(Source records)

= Beginning of Section =

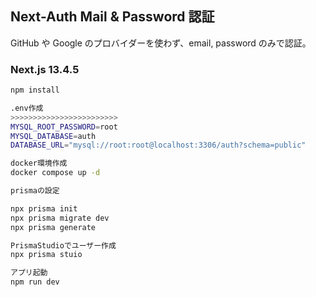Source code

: ## Next-Auth Mail & Password 認証

GitHub や Google のプロバイダーを使わず、email, password のみで認証。

### Next.js 13.4.5

```bash
npm install
```

```bash
.env作成
>>>>>>>>>>>>>>>>>>>>>>>>
MYSQL_ROOT_PASSWORD=root
MYSQL_DATABASE=auth
DATABASE_URL="mysql://root:root@localhost:3306/auth?schema=public"
```

```bash
docker環境作成
docker compose up -d
```

```bash
prismaの設定

npx prisma init
npx prisma migrate dev
npx prisma generate

PrismaStudioでユーザー作成
npx prisma stuio
```

```bash
アプリ起動
npm run dev
```
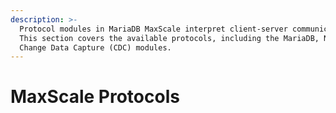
 ```yaml
---
description: >-
  Protocol modules in MariaDB MaxScale interpret client-server communication.
  This section covers the available protocols, including the MariaDB, NoSQL, and
  Change Data Capture (CDC) modules.
---
```


# MaxScale Protocols

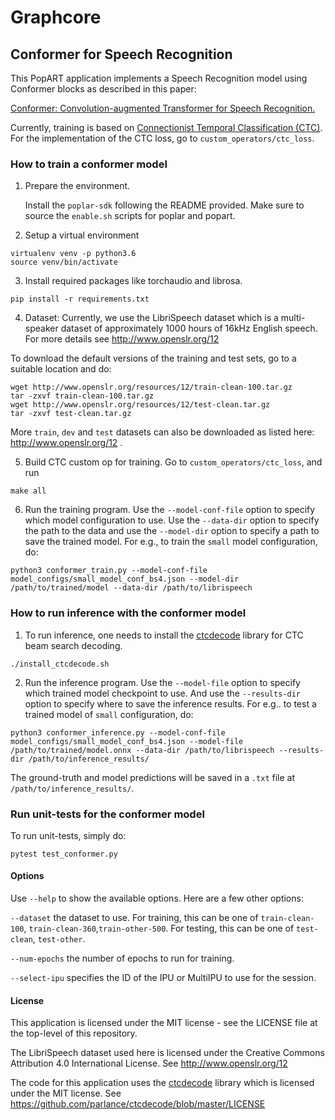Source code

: # Graphcore

## Conformer for Speech Recognition 

This PopART application implements a Speech Recognition model using Conformer blocks as described in this paper:

[Conformer: Convolution-augmented Transformer for Speech Recognition.](https://arxiv.org/abs/2005.08100)

Currently, training is based on [Connectionist Temporal Classification (CTC)](https://www.cs.toronto.edu/~graves/icml_2006.pdf). 
For the implementation of the CTC loss, go to `custom_operators/ctc_loss`.


### How to train a conformer model

1.  Prepare the environment.

    Install the `poplar-sdk` following the README provided. Make sure to source
    the `enable.sh` scripts for poplar and popart.

2.  Setup a virtual environment

```
virtualenv venv -p python3.6
source venv/bin/activate
```

3.  Install required packages like torchaudio and librosa.

```
pip install -r requirements.txt
```

4.  Dataset: Currently, we use the LibriSpeech dataset which is a multi-speaker dataset of approximately 1000 hours of 16kHz English speech. For more details see http://www.openslr.org/12

To download the default versions of the training and test sets, go to a suitable location and do:

```
wget http://www.openslr.org/resources/12/train-clean-100.tar.gz
tar -zxvf train-clean-100.tar.gz
wget http://www.openslr.org/resources/12/test-clean.tar.gz
tar -zxvf test-clean.tar.gz
```

More `train`, `dev` and `test` datasets can also be downloaded as listed here: http://www.openslr.org/12 .


5.  Build CTC custom op for training. Go to `custom_operators/ctc_loss`, and run

```
make all
```

6.  Run the training program. Use the `--model-conf-file` option to specify which model configuration to use.
Use the `--data-dir` option to specify the path to the data and use the `--model-dir` option to specify a path to save the trained model.
For e.g., to train the `small` model configuration, do:
	
```
python3 conformer_train.py --model-conf-file  model_configs/small_model_conf_bs4.json --model-dir /path/to/trained/model --data-dir /path/to/librispeech
```

### How to run inference with the conformer model

1. To run inference, one needs to install the [ctcdecode](https://github.com/parlance/ctcdecode) library for CTC beam search decoding.

```
./install_ctcdecode.sh
```

2. Run the inference program. Use the `--model-file` option to specify which trained model checkpoint to use. And use the `--results-dir` option to specify where to save the inference results. For e.g.. to test a trained model of `small` configuration, do:

```
python3 conformer_inference.py --model-conf-file  model_configs/small_model_conf_bs4.json --model-file /path/to/trained/model.onnx --data-dir /path/to/librispeech --results-dir /path/to/inference_results/
```

The ground-truth and model predictions will be saved in a `.txt` file at `/path/to/inference_results/`.


### Run unit-tests for the conformer model

To run unit-tests, simply do:

```
pytest test_conformer.py
```


#### Options


Use `--help` to show the available options. Here are a few other options:

`--dataset` the dataset to use. For training, this can be one of `train-clean-100`, `train-clean-360`,`train-other-500`. For testing, this can be one of `test-clean`, `test-other`.

`--num-epochs` the number of epochs to run for training.

`--select-ipu` specifies the ID of the IPU or MultiIPU to use for the session.


#### License

This application is licensed under the MIT license - see the LICENSE file at the top-level of this repository.

The LibriSpeech  dataset used here is licensed under the Creative Commons Attribution 4.0 International License.
See http://www.openslr.org/12

The code for this application uses the [ctcdecode](https://github.com/parlance/ctcdecode) library which is licensed under the MIT license. 
See https://github.com/parlance/ctcdecode/blob/master/LICENSE

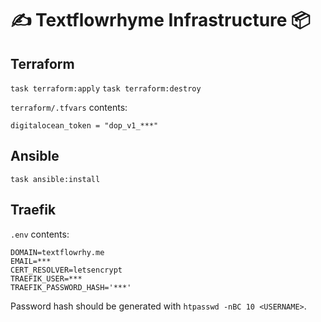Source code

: # ✍️ Textflowrhyme Infrastructure 📦

## Terraform

`task terraform:apply`
`task terraform:destroy`

`terraform/.tfvars` contents:
```
digitalocean_token = "dop_v1_***"
```

## Ansible

`task ansible:install`

## Traefik

`.env` contents:
```
DOMAIN=textflowrhy.me
EMAIL=***
CERT_RESOLVER=letsencrypt
TRAEFIK_USER=***
TRAEFIK_PASSWORD_HASH='***'
```

Password hash should be generated with `htpasswd -nBC 10 <USERNAME>`.
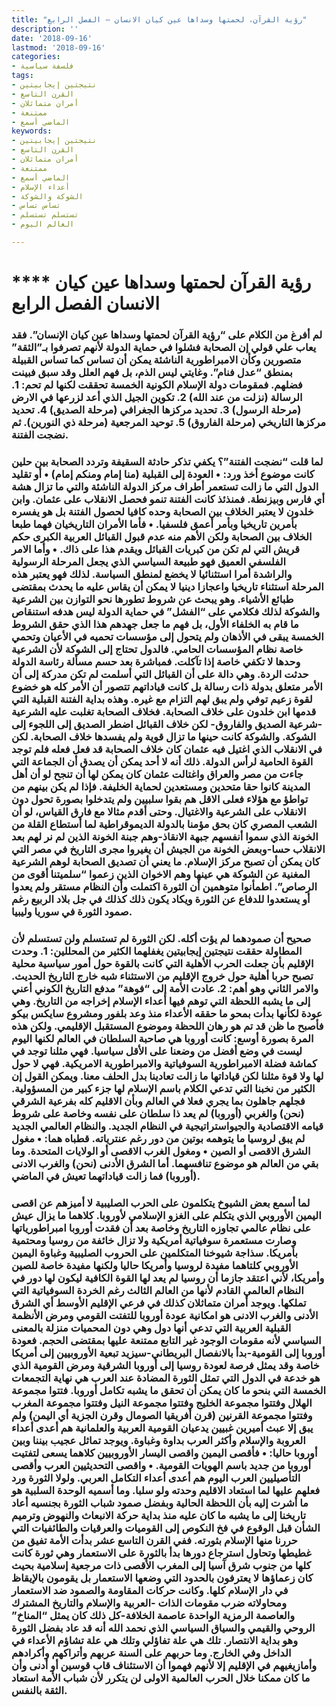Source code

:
 ```yaml
---
title: "رؤية القرآن، لحمتها وسداها عين كيان الانسان – الفصل الرابع"
description: ''
date: '2018-09-16'
lastmod: '2018-09-16'
categories:
- فلسفة سياسية
tags:
- نتيجتين إيجابيتين
- القرن التاسع
- أمران متماثلان
- ممتنعة
- الماضي أسمع
keywords:
- نتيجتين إيجابيتين
- القرن التاسع
- أمران متماثلان
- ممتنعة
- الماضي أسمع
- أعداء الإسلام
- الشوكة والشوكة
- تساس تساس
- تستسلم تستسلم
- العالم اليوم

---
```

# **** **رؤية القرآن لحمتها وسداها عين كيان الانسان الفصل الرابع**

### لم أفرغ من الكلام على “رؤية القرآن لحمتها وسداها عين كيان الإنسان”. فقد يعاب علي قولي إن الصحابة فشلوا في حماية الدولة لأنهم تصرفوا بـ”الثقة” متصورين وكأن الامبراطورية الناشئة يمكن أن تساس كما تساس القبيلة بمنطق “عدل فنام”. وغايتي ليس الذم، بل فهم العلل وقد سبق فبينت فضلهم. فمقومات دولة الإسلام الكونية الخمسة تحققت لكنها لم تحم: 1. الرسالة (نزلت من عند الله) 2. تكوين الجيل الذي أعد لزرعها في الارض (مرحلة الرسول) 3. تحديد مركزها الجغرافي (مرحلة الصديق) 4. تحديد مركزها التاريخي (مرحلة الفاروق) 5. توحيد المرجعية (مرحلة ذي النورين). ثم نضجت الفتنة.

### لما قلت “نضجت الفتنة”؟ يكفي تذكر حادثة السقيفة وتردد الصحابة بين حلين كانت موضوع أخذ ورد: • العودة إلى القبلية (منا إمام ومنكم إمام) • أو تقليد الدول التي ما زالت تستعمر أطراف مركز الدولة الناشئة والتي ما تزال هشة أي فارس وبيزنطة. فمنذئذ كانت الفتنة تنمو فحصل الانقلاب على عثمان. وابن خلدون لا يعتبر الخلاف بين الصحابة وحده كافيا لحصول الفتنة بل هو يفسره بأمرين تاريخيا وبأمر أعمق فلسفيا. • فأما الأمران التاريخيان فهما طبعا الخلاف بين الصحابة ولكن الأهم منه عدم قبول القبائل العربية الكبرى حكم قريش التي لم تكن من كبريات القبائل ويقدم هذا على ذاك. • وأما الامر الفلسفي العميق فهو طبيعة السياسي الذي يجعل المرحلة الرسولية والراشدة أمرا استثنائيا لا يخضع لمنطق السياسة. لذلك فهو يعتبر هذه المرحلة استثناء تاريخيا واعجازا دينيا لا يمكن أن يقاس عليه ما يحدث بمقتضى طبائع الأشياء. وهو يبحث عن شروط تطورها نحو التوازن بين الشرعية والشوكة لذلك فكلامي على “الفشل” في حماية الدولة ليس هدفه استنقاص ما قام به الخلفاء الأول، بل فهم ما جعل جهدهم هذا الذي حقق الشروط الخمسة يبقى في الأذهان ولم يتحول إلى مؤسسات تحميه في الأعيان وتحمي خاصة نظام المؤسسات الحامي. فالدول تحتاج إلى الشوكة لأن الشرعية وحدها لا تكفي خاصة إذا تآكلت. فمباشرة بعد حسم مسألة رئاسة الدولة حدثت الردة. وهي دالة على أن القبائل التي أسلمت لم تكن مدركة إلى أن الأمر متعلق بدولة ذات رسالة بل كانت قياداتهم تتصور أن الأمر كله هو خضوع لقوة زعيم توفي ولم يبق لهم التزام مع غيره. وهذه بداية الفتنة القبلية التي قدمها ابن خلدون على خلاف الصحابة. فخلاف الصحابة تغلبت عليه الشرعية -شرعية الصديق والفاروق- لكن خلاف القبائل اضطر الصديق إلى اللجوء إلى الشوكة. والشوكة كانت حينها ما تزال قوية ولم يفسدها خلاف الصحابة. لكن في الانقلاب الذي اغتيل فيه عثمان كان خلاف الصحابة قد فعل فعله فلم توجد القوة الحامية لرأس الدولة. ذلك أنه لا أحد يمكن أن يصدق أن الجماعة التي جاءت من مصر والعراق واغتالت عثمان كان يمكن لها أن تنجح لو أن أهل المدينة كانوا حقا متحدين ومستعدين لحماية الخليفة. فإذا لم يكن بينهم من تواطؤ مع هؤلاء فعلى الاقل هم بقوا سلبيين ولم يتدخلوا بصورة تحول دون الانقلاب على الشرعية والاغتيال. وحتى أقدم مثالا مع فارق القياس، لو أن الشعب المصري كان بحق مؤمنا بالدولة الديموقراطية لما أستطاع القلة من الخونة الذي سموا أنفسهم جبهة الانقاذ-وهم جبنة الخونة الذين لم نر لهم بعد الانقلاب حسا-وبعض الخونة من الجيش أن يغيروا مجرى التاريخ في مصر التي كان يمكن أن تصبح مركز الإسلام. ما يعني أن تصديق الصحابة لوهم الشرعية المغنية عن الشوكة هي عينها وهم الاخوان الذين زعموا “سلميتنا أقوى من الرصاص”. اطمأنوا متوهمين أن الثورة اكتملت وأن النظام مستقر ولم يعدوا أو يستعدوا للدفاع عن الثورة ويكاد يكون ذلك كذلك في جل بلاد الربيع رغم صمود الثورة في سوريا وليبيا.

### صحيح أن صمودهما لم يؤت أكله. لكن الثورة لم تستسلم ولن تستسلم لأن المطاولة حققت نتيجتين إيجابيتين يغفلهما الكثير من المحللين: 1. وحدت الإقليم بأن جعلت الحرب الأهلية التي كانت بالقوة حول أمور سياسية محلية تصبح حربا أهلية حول خروج الإقليم من الاستثناء شبه خارج التاريخ الحديث. والامر الثاني وهو أهم: 2. عادت الأمة إلى “فوهة” مدفع التاريخ الكوني أعني إلى ما يشبه اللحظة التي توهم فيها أعداء الإسلام إخراجه من التاريخ. وهي عودة لكأنها بدأت بمحو ما حققه الأعداء منذ وعد بلفور ومشروع سايكس بيكو فأصبح ما ظن قد تم هو رهان اللحظة وموضوع المستقبل الإقليمي. ولكن هذه المرة بصورة أوسع: كانت أوروبا هي صاحبة السلطان في العالم لكنها اليوم ليست في وضع أفضل من وضعنا على الأقل سياسيا. فهي مثلنا توجد في كماشة فضلة الامبراطورية السوفياتية والامبراطورية الامريكية. فهي لا حول لها ولا قوة مثلنا لكن قياداتها ما زالت تعادينا بدل الحلف معنا. ويمكن القول إن الكثير من نخبنا التي تدعي الكلام باسم الإسلام لها جزء كبير من المسؤولية. فجلهم جاهلون بما يجري فعلا في العالم وبأن الاقليم كله بفرعية الشرقي (نحن) والغربي (أوروبا) لم يعد ذا سلطان على نفسه وخاصة على شروط قيامه الاقتصادية والجيواستراتيجية في النظام الجديد. والنظام العالمي الجديد لم يبق لروسيا ما يتوهمه بوتين من دور رغم عنترياته. قطباه هما: • مغول الشرق الاقصى أو الصين • ومغول الغرب الاقصى أو الولايات المتحدة. وما بقي من العالم هو موضوع تنافسهما. أما الشرق الأدنى (نحن) والغرب الادنى (أوروبا) فما زالت قياداتهما تعيش في الماضي.

### لما أسمع بعض الشيوخ يتكلمون على الحرب الصليبية لا أميزهم عن اقصى اليمين الأوروبي الذي يتكلم على الغزو الإسلامي لأوروبا. كلاهما ما يزال عيش على نظام عالمي تجاوزه التاريخ وخاصة بعد أن فقدت أوروبا امبراطورياتها وصارت مستعمرة سوفياتية أمريكية ولا تزال خائفة من روسيا ومحتمية بأمريكا. سذاجة شيوخنا المتكلمين على الحروب الصليبية وغباوة اليمين الأوروبي كلتاهما مفيدة لروسيا وأمريكا حاليا ولكنها مفيدة خاصة للصين وأمريكا، لأني اعتقد جازما أن روسيا لم يعد لها القوة الكافية ليكون لها دور في النظام العالمي القادم لأنها من العالم الثالث رغم الخردة السوفياتية التي تملكها. ويوجد أمران متماثلان كذلك في فرعي الإقليم الأوسط أي الشرق الأدنى والغرب الادنى هو امكانية عودة أوروبا للتفتت القومي ومرض الأنظمة القبلية العربية التي تدعي أنها دول وهي دون المحميات منزلة بالمعنى السياسي لأنه مقومات الوجود غير التابع ممتنعة عليها بمقتضى الحجم. فعودة أوروبا إلى القومية-بدأ بالانفصال البريطاني-سيزيد تبعية الأوروبيين إلى أمريكا خاصة وقد يمثل فرصة لعودة روسيا إلى أوروبا الشرقية ومرض القومية الذي هو خدعة في الدول التي تمثل الثورة المضادة عند العرب هي نهاية التجمعات الخمسة التي بنحو ما كان يمكن أن تحقق ما يشبه تكامل أوروبا. فتتوا مجموعة الهلال وفتتوا مجموعة الخليج وفتتوا مجموعة النيل وفتتوا مجموعة المغرب وفتتوا مجموعة القرنين (قرن أفريقيا الصومال وقرن الجزية أي اليمن) ولم يبق إلا عبث أميرين غبيين يدعيان القومية العربية والعلمانية هم أعدى أعداء العروبة والإسلام وأكثر العرب بداوة وغباوة. ويوجد تماثل عجيب بيننا وبين أوروبا حاليا: • فأقصى اليمين واقصى اليسار الأوروبيين كلاهما يسعى لتفتيت أوروبا من جديد باسم الهويات القومية. • واقصى التحديثيين العرب وأقصى التأصيليين العرب اليوم هم أعدى أعداء التكامل العربي. ولولا الثورة ورد فعلهم عليها لما استعاد الاقليم وحدته ولو سلبا. وما أسميه الوحدة السلبية هو ما أشرت إليه بأن اللحظة الحالية وبفضل صمود شباب الثورة بجنسيه أعاد تاريخنا إلى ما يشبه ما كان عليه منذ بداية حركة الانبعاث والنهوض وترميم الشأن قبل الوقوع في فخ النكوص إلى القوميات والعرقيات والطائفيات التي حررنا منها الإسلام بثورته. ففي القرن التاسع عشر بدأت الأمة تفيق من غطيطها وتحاول استرجاع دورها بدأ بالثورة على الاستعمار وهي ثورة كانت كلها من جنوب شرق آسيا إلى المغرب الأقصى ذات مرجعية إسلامية بحيث كان زعماؤها لا يعترفون بالحدود التي وضعها الاستعمار بل يقومون بالإيقاظ في دار الإسلام كلها. وكانت حركات المقاومة والصمود ضد الاستعمار ومحاولاته ضرب مقومات الذات -العربية والإسلام والتاريخ المشترك والعاصمة الرمزية الواحدة عاصمة الخلافة-كل ذلك كان يمثل “المناخ” الروحي والقيمي والسياق السياسي الذي نحمد الله أنه قد عاد بفضل الثورة وهو بداية الانتصار. تلك هي علة تفاؤلي وتلك هي علة تشاؤم الأعداء في الداخل وفي الخارج. وما حربهم على السنة عربهم وأتراكهم وأكرادهم وأمازيغيهم في الإقليم إلا لأنهم فهموا أن الاستئناف قاب قوسين أو أدنى وأن ما كان ممكنا خلال الحرب العالمية الاولى لن يتكرر لأن شباب الأمة استعاد الثقة بالنفس.

###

= End of Section =

Task -> Among the lines above, which hold the word "root"? Report each one.

Exercise solution ->
MYSQL_ROOT_PASSWORD=root
DATABASE_URL="mysql://root:root@localhost:3306/auth?schema=public"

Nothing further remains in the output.